→ Task objective
Which lines run from the one containing "- Storyboard" to the end of the entries below? Retype exactly those, both ends included.

→ Data excerpts
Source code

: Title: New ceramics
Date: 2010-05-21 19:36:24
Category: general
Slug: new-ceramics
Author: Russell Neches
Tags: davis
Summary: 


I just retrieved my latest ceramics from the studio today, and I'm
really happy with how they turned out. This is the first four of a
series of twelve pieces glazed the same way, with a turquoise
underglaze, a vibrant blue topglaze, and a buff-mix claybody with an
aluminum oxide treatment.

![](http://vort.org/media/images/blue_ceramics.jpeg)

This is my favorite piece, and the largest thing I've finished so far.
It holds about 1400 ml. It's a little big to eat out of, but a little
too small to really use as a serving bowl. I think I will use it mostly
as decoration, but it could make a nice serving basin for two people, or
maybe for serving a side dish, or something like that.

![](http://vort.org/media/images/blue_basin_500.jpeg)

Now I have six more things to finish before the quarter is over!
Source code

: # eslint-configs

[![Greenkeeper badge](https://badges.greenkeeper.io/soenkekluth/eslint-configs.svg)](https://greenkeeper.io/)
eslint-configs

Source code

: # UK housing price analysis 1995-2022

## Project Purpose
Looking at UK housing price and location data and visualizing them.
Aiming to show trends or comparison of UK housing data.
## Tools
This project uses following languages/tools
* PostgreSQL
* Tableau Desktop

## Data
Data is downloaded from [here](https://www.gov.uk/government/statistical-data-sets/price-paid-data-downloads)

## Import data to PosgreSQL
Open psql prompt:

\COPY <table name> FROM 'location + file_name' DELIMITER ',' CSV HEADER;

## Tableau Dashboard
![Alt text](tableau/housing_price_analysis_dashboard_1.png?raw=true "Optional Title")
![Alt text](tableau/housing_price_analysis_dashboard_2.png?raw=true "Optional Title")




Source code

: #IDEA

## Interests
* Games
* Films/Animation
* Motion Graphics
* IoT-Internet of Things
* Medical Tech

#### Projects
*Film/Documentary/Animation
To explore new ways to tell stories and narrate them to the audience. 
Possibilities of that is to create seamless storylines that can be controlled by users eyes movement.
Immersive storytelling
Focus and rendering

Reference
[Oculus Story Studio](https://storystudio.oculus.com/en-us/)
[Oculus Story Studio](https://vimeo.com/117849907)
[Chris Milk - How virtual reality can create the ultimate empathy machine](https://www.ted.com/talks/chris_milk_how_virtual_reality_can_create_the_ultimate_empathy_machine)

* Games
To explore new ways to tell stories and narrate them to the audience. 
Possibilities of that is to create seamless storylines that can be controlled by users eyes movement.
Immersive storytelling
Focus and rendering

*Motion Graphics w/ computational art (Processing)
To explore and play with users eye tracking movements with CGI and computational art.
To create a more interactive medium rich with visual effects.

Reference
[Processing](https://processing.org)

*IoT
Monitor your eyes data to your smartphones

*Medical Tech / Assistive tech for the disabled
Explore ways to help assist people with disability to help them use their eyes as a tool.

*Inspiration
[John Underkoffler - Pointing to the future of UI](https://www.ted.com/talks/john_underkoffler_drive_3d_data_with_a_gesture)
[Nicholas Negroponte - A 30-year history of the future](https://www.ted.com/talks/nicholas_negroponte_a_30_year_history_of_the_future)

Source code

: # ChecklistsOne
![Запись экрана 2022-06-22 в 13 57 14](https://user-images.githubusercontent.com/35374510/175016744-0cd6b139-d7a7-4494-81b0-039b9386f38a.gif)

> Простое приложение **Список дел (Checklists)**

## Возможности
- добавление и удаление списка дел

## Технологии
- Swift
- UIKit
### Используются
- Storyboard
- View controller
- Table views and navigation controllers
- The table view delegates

→ Reply
- Storyboard
- View controller
- Table views and navigation controllers
- The table view delegates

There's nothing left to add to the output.